Playing Pacman with Multi-Agents Adversarial Search

In this post, we are going to design various artificial intelligence agents to play the classic version of Pacman, including ghosts and capsules. Pacman is a famous Atari game developed back in 1979 by a nine-person team and then released in 1980 by the former Japanese developer and publisher of arcade video games Namco.

The great success the game had at the time, made it survive until the present day becoming one of the greatest and most influential video games of all time. The player, or the agent in our case, controls a yellow character called Mr.Pacman whose objective is to eat all the dots placed in the maze while avoiding the four colored ghosts pursuing him.

Given the popularity of the game, its rules are also well-known and I probably don’t need to explain them here. However, in order to test the agents’ performances, the original game’s rules have been slightly simplified bringing the following changes:

  • The ghosts are all controlled by the same kind of AI.
  • There is not a fixed number of ghosts.
  • Eating a dot rewards 10 points.
  • Each step will decrease by 1 point.
  • The game ends when all the dots have been cleared or when a ghost eats Mr.Pacman, with no extra lives.
  • Eating a capsule will cause the ghosts to be scared, a scared ghost will have its speed halved and will escape from the player rather than pursuing him.
  • Eating a scared ghost rewards 200 points.
  • Winning the game rewards 500 points.
  • Losing the game will subtract 500 points.
  • There are different kinds of mazes.
  • Some mazes are very challenging ūüôā

Now that we have explained our own new rules, let’s watch a useful and interesting video displaying one of the agents we are going to implement playing a match in the original maze. Afterward, we are going to understand their logic and implementation in the following sections.

Video 1: Mr.Pacman playing in the original maze

Agents overview

In the next sections, we are going to develop 5 different agents to control our Mr.Pacman along the mazes. Nevertheless, one of these agents is just a more efficient version of another one, so our 5 agents are going to play accordingly to only 4 different behaviors.

The following list briefly introduces each agent’s strategy leaving their details in the subsequent paragraphs:

  • Reflex Agent: an agent that considers food locations, ghost locations, and the score of the current situation to decide its next action.
  • Minimax Agent: an adversarial search agent implementing minimax algorithm that keeps into consideration the presence of multiple adversarial agents (ghosts).
  • AlphaBeta Pruning Agent: an adversarial search agent implementing minimax algorithm with alpha-beta pruning to more efficiently explore the minimax tree. Basically, alpha-beta pruning is just a faster version of the standard minimax.
  • Expectimax Agent: an adversarial search agent implementing expectimax algorithm, it also keeps into consideration the presence of multiple adversarial agents.
  • Deep Search Agent: a deep search algorithm that attempts to find the best possible path given an evaluation function. It is faster than minimax but doesn’t keep into consideration ghosts. A similar algorithm has been proposed in this post to make a powerful agent play the game of Snake.

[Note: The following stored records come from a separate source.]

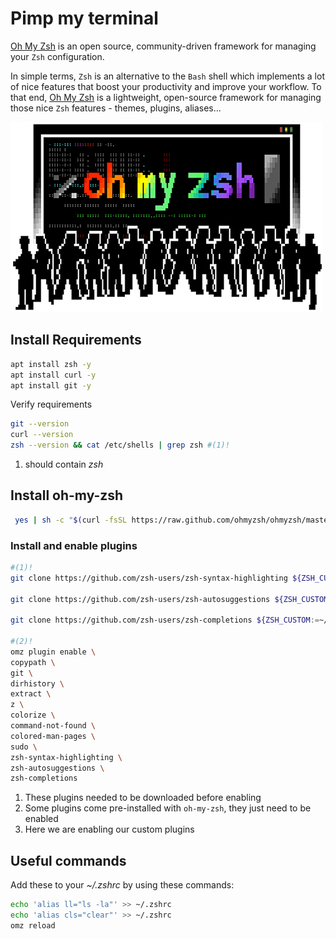 # Pimp my terminal

[Oh My Zsh](https://ohmyz.sh/) is an open source, community-driven framework for managing your `Zsh` configuration.

In simple terms, `Zsh` is an alternative to the `Bash` shell which implements a lot of nice features that boost your productivity and improve your workflow. To that end, [Oh My Zsh](https://ohmyz.sh/) is a lightweight, open-source framework for managing those nice `Zsh` features - themes, plugins, aliases...

![oh-my-zsh](images/oh-my-zsh.png)


## Install Requirements

```bash
apt install zsh -y
apt install curl -y
apt install git -y
```

Verify requirements
```bash
git --version
curl --version
zsh --version && cat /etc/shells | grep zsh #(1)!
```

1. should contain *zsh*

## Install oh-my-zsh
```bash
 yes | sh -c "$(curl -fsSL https://raw.github.com/ohmyzsh/ohmyzsh/master/tools/install.sh)" && zsh
```

### Install and enable plugins

```bash
#(1)!
git clone https://github.com/zsh-users/zsh-syntax-highlighting ${ZSH_CUSTOM:=~/.oh-my-zsh/custom}/plugins/zsh-syntax-highlighting  ; \

git clone https://github.com/zsh-users/zsh-autosuggestions ${ZSH_CUSTOM:=~/.oh-my-zsh/custom}/plugins/zsh-autosuggestions ; \

git clone https://github.com/zsh-users/zsh-completions ${ZSH_CUSTOM:=~/.oh-my-zsh/custom}/plugins/zsh-completions

#(2)!
omz plugin enable \
copypath \
git \
dirhistory \
extract \
z \
colorize \
command-not-found \
colored-man-pages \
sudo \
zsh-syntax-highlighting \
zsh-autosuggestions \
zsh-completions
```

1. These plugins needed to be downloaded before enabling
1. Some plugins come pre-installed with `oh-my-zsh`, they just need to be enabled
1. Here we are enabling our custom plugins

## Useful commands
Add these to your _~/.zshrc_  by using these commands:
```bash
echo 'alias ll="ls -la"' >> ~/.zshrc
echo 'alias cls="clear"' >> ~/.zshrc
omz reload
```

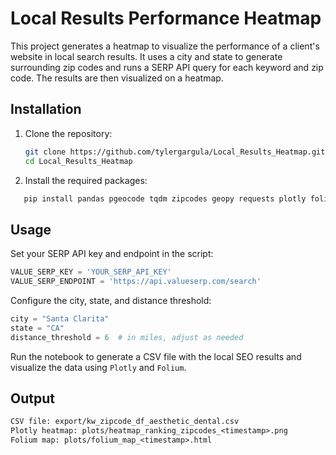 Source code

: # Local Results Performance Heatmap

This project generates a heatmap to visualize the performance of a client's website in local search results. It uses a city and state to generate surrounding zip codes and runs a SERP API query for each keyword and zip code. The results are then visualized on a heatmap.


## Installation

1. Clone the repository:
   ```sh
   git clone https://github.com/tylergargula/Local_Results_Heatmap.git
   cd Local_Results_Heatmap
   ```
   
2. Install the required packages:
```sh
   pip install pandas pgeocode tqdm zipcodes geopy requests plotly folium branca
   ```

## Usage
Set your SERP API key and endpoint in the script:  
```python 
VALUE_SERP_KEY = 'YOUR_SERP_API_KEY'
VALUE_SERP_ENDPOINT = 'https://api.valueserp.com/search'
```

Configure the city, state, and distance threshold:  
```python 
city = "Santa Clarita"
state = "CA"
distance_threshold = 6  # in miles, adjust as needed
```
Run the notebook to generate a CSV file with the local SEO results and visualize the data using `Plotly` and `Folium`.

## Output
```txt
CSV file: export/kw_zipcode_df_aesthetic_dental.csv
Plotly heatmap: plots/heatmap_ranking_zipcodes_<timestamp>.png
Folium map: plots/folium_map_<timestamp>.html
``` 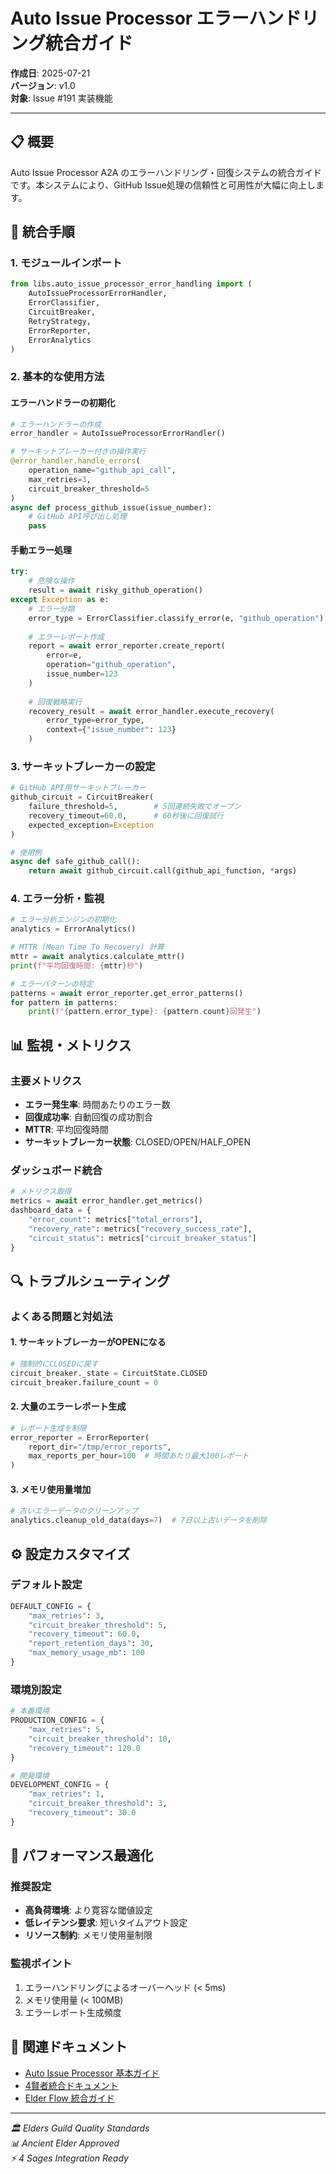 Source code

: # Auto Issue Processor エラーハンドリング統合ガイド

**作成日**: 2025-07-21  
**バージョン**: v1.0  
**対象**: Issue #191 実装機能

---

## 📋 概要

Auto Issue Processor A2A のエラーハンドリング・回復システムの統合ガイドです。本システムにより、GitHub Issue処理の信頼性と可用性が大幅に向上します。

## 🔧 統合手順

### 1. モジュールインポート

```python
from libs.auto_issue_processor_error_handling import (
    AutoIssueProcessorErrorHandler,
    ErrorClassifier,
    CircuitBreaker,
    RetryStrategy,
    ErrorReporter,
    ErrorAnalytics
)
```

### 2. 基本的な使用方法

#### エラーハンドラーの初期化
```python
# エラーハンドラーの作成
error_handler = AutoIssueProcessorErrorHandler()

# サーキットブレーカー付きの操作実行
@error_handler.handle_errors(
    operation_name="github_api_call",
    max_retries=3,
    circuit_breaker_threshold=5
)
async def process_github_issue(issue_number):
    # GitHub API呼び出し処理
    pass
```

#### 手動エラー処理
```python
try:
    # 危険な操作
    result = await risky_github_operation()
except Exception as e:
    # エラー分類
    error_type = ErrorClassifier.classify_error(e, "github_operation")
    
    # エラーレポート作成
    report = await error_reporter.create_report(
        error=e,
        operation="github_operation",
        issue_number=123
    )
    
    # 回復戦略実行
    recovery_result = await error_handler.execute_recovery(
        error_type=error_type,
        context={"issue_number": 123}
    )
```

### 3. サーキットブレーカーの設定

```python
# GitHub API用サーキットブレーカー
github_circuit = CircuitBreaker(
    failure_threshold=5,        # 5回連続失敗でオープン
    recovery_timeout=60.0,      # 60秒後に回復試行
    expected_exception=Exception
)

# 使用例
async def safe_github_call():
    return await github_circuit.call(github_api_function, *args)
```

### 4. エラー分析・監視

```python
# エラー分析エンジンの初期化
analytics = ErrorAnalytics()

# MTTR (Mean Time To Recovery) 計算
mttr = await analytics.calculate_mttr()
print(f"平均回復時間: {mttr}秒")

# エラーパターンの特定
patterns = await error_reporter.get_error_patterns()
for pattern in patterns:
    print(f"{pattern.error_type}: {pattern.count}回発生")
```

## 📊 監視・メトリクス

### 主要メトリクス
- **エラー発生率**: 時間あたりのエラー数
- **回復成功率**: 自動回復の成功割合
- **MTTR**: 平均回復時間
- **サーキットブレーカー状態**: CLOSED/OPEN/HALF_OPEN

### ダッシュボード統合
```python
# メトリクス取得
metrics = await error_handler.get_metrics()
dashboard_data = {
    "error_count": metrics["total_errors"],
    "recovery_rate": metrics["recovery_success_rate"],
    "circuit_status": metrics["circuit_breaker_status"]
}
```

## 🔍 トラブルシューティング

### よくある問題と対処法

#### 1. サーキットブレーカーがOPENになる
```python
# 強制的にCLOSEDに戻す
circuit_breaker._state = CircuitState.CLOSED
circuit_breaker.failure_count = 0
```

#### 2. 大量のエラーレポート生成
```python
# レポート生成を制限
error_reporter = ErrorReporter(
    report_dir="/tmp/error_reports",
    max_reports_per_hour=100  # 時間あたり最大100レポート
)
```

#### 3. メモリ使用量増加
```python
# 古いエラーデータのクリーンアップ
analytics.cleanup_old_data(days=7)  # 7日以上古いデータを削除
```

## ⚙️ 設定カスタマイズ

### デフォルト設定
```python
DEFAULT_CONFIG = {
    "max_retries": 3,
    "circuit_breaker_threshold": 5,
    "recovery_timeout": 60.0,
    "report_retention_days": 30,
    "max_memory_usage_mb": 100
}
```

### 環境別設定
```python
# 本番環境
PRODUCTION_CONFIG = {
    "max_retries": 5,
    "circuit_breaker_threshold": 10,
    "recovery_timeout": 120.0
}

# 開発環境
DEVELOPMENT_CONFIG = {
    "max_retries": 1,
    "circuit_breaker_threshold": 3,
    "recovery_timeout": 30.0
}
```

## 🚀 パフォーマンス最適化

### 推奨設定
- **高負荷環境**: より寛容な閾値設定
- **低レイテンシ要求**: 短いタイムアウト設定
- **リソース制約**: メモリ使用量制限

### 監視ポイント
1. エラーハンドリングによるオーバーヘッド (< 5ms)
2. メモリ使用量 (< 100MB)
3. エラーレポート生成頻度

## 🔗 関連ドキュメント

- [Auto Issue Processor 基本ガイド](../guides/AUTO_ISSUE_PROCESSOR_GUIDE.md)
- [4賢者統合ドキュメント](../guides/FOUR_SAGES_INTEGRATION.md)
- [Elder Flow 統合ガイド](../technical/ELDER_FLOW_INTEGRATION.md)

---

*🏛️ Elders Guild Quality Standards*  
*📊 Ancient Elder Approved*  
*⚡ 4 Sages Integration Ready*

Important: It is worth pointing out that all these agents are based on hard-coded algorithms, thus there is no learning process.

Ghosts AI

In this version of the game have been implemented 2 different policies to control ghosts.

The first one is very simple: ghosts will just wander around the maze randomly, hence, we are going to name them random ghosts. This policy has been designed to be very simple for Pacman agents to win against them, so that even simpler AI agents can have a chance to survive.

Anyway, sometimes also random ghosts can put in trouble the most sophisticated agents, especially when grouped in big clusters or moving in particularly tricky mazes.

Video 2: Mr.Pacman is surrounded by a dozen of random ghosts. Will it survive?

The second kind of policy is smarter than the first one and makes ghosts take that action to reduce their distance from Mr.Pacman. Ghosts controlled by this policy are called directional ghosts and represent a much more challenging scenario with respect to the naive random ghosts.

In fact, they are able to pursue Mr.Pacman indefinitely and the only way to get rid of them is to eat a capsule which would cause them to be scared and run away from the player.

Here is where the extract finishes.